Los almuerzos, especialmente con los trabajadores de las placas solares cercanas, llenan el local por las mañanas. Las cenas de viernes y sábado atraen también a vecinos de pueblos próximos como Gabaldón o Barchín del Hoyo, además de amigos y voluntarios de Cruz Roja llegados desde Motilla del Palancar. El bar-centro social se ha convertido así en un pequeño motor social en mitad de la comarca.
El precio de empezar de cero
La historia de Mario y Reina Elizabeth no es solo una historia de emprendimiento, sino también de renuncia. Ambos dejaron atrás sus profesiones, su país y parte de su vida anterior. Durante un tiempo trabajaron cuidando mayores, cubriendo empleos temporales y encadenando esfuerzos mientras esperaban la oportunidad adecuada.

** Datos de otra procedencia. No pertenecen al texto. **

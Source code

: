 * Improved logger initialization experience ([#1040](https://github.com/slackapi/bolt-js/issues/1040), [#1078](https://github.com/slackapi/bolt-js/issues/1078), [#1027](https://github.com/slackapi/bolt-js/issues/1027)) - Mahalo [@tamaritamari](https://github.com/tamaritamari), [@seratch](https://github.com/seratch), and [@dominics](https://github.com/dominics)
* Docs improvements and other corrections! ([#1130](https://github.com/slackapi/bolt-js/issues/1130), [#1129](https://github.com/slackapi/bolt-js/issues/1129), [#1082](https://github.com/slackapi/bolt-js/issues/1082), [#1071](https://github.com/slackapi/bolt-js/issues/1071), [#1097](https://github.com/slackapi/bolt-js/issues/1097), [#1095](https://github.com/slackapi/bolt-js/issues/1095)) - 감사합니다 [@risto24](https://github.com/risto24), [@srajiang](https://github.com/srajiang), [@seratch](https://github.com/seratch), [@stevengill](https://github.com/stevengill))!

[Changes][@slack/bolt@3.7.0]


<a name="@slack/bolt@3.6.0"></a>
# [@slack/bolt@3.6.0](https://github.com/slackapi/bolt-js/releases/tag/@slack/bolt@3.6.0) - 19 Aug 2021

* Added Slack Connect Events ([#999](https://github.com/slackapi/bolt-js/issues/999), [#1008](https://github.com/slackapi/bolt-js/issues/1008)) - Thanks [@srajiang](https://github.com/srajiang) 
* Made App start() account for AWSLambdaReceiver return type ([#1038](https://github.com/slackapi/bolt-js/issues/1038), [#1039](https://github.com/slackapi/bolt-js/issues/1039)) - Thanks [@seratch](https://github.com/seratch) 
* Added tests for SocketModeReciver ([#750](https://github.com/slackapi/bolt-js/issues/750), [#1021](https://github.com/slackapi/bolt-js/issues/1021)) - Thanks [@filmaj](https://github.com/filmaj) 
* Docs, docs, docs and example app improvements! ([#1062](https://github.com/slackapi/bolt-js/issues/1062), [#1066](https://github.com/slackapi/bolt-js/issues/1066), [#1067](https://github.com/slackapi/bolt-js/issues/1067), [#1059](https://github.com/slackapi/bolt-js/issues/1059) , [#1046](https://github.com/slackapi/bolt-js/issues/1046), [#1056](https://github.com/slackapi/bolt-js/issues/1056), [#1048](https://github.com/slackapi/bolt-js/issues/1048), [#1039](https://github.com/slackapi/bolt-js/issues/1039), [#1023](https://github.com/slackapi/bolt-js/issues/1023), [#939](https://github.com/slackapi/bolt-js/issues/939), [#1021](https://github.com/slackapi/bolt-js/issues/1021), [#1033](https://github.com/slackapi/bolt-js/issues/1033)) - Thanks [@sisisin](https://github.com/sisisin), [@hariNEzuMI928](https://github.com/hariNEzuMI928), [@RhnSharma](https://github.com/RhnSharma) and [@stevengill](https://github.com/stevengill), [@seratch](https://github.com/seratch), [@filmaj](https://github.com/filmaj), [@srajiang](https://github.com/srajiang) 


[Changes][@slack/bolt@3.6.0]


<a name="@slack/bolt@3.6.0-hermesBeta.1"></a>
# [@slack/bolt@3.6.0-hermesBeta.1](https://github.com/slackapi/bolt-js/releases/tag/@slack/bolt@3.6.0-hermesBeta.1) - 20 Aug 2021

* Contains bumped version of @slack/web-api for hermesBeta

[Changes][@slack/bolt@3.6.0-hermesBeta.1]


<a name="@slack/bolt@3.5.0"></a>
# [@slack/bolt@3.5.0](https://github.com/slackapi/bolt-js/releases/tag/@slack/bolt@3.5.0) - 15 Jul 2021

La hostelería les ha devuelto algo que para ellos tiene un valor inmenso: el tiempo compartido en familia. Reina Elizabeth lo cuenta con emoción al recordar su etapa anterior, cuidando a personas mayores, una labor que le quitaba muchas horas de convivencia con su marido y con su hijo. Ahora, en cambio, han recuperado esa vida en común que tanto habían echado de menos.
“Llevamos ya un mes, mes y medio aproximadamente conviviendo juntos como familia”, explica. “Veo todos los días a mi hijo, aunque ya es mayor, pero para mí siempre va a ser mi peque”. Para ella, esa posibilidad “no tiene precio”.
Una nueva vida que mira al futuro
Tan vinculados se sienten ya a Valverdejo que están buscando mudarse allí. Aunque siguen viviendo en Motilla del Palancar, pasar toda la jornada en el centro social y regresar de madrugada se ha vuelto agotador. El pueblo empieza a ser, en la práctica, su nueva casa.
Su contrato es de un año prorrogable, pero ellos tienen claro cuál es su deseo. Mario lo resume con sentido del humor y agradecimiento: espera seguir allí “hasta que la alcaldesa me diga: ‘ya no te quiero ver, vete de aquí’”. Mientras eso no ocurra, su idea es continuar.
De cara al verano ya preparan nuevas tapas, ofertas y actividad en la piscina municipal, donde también podrán gestionar un kiosco. El objetivo es no dejar de innovar y seguir dando razones a los vecinos para reunirse, volver y quedarse.
La paz que fueron a buscar
Después de todo lo vivido, el matrimonio no contempla regresar a El Salvador ni volver a una vida anterior marcada por la incertidumbre. Han encontrado algo que consideran irrenunciable: tranquilidad, estabilidad y la posibilidad de sostener el futuro de su hijo, que estudia Comunicación Audiovisual en la Universidad de Castilla-La Mancha.
“Nuestra paz y nuestra tranquilidad no tienen precio”, afirma Reina Elizabeth. Y en esa frase cabe toda una vida. Porque esta no es solo la historia de un matrimonio que abrió un bar en un pueblo diminuto de Cuenca. Es la historia de dos personas que apostaron sin red, que aceptaron empezar desde abajo, que cambiaron despachos y certezas por fogones, barra y carretera. Y que, a base de trabajo, de humildad y de entrega, han conseguido algo que vale tanto como un negocio: sentirse por fin en casa y en familia.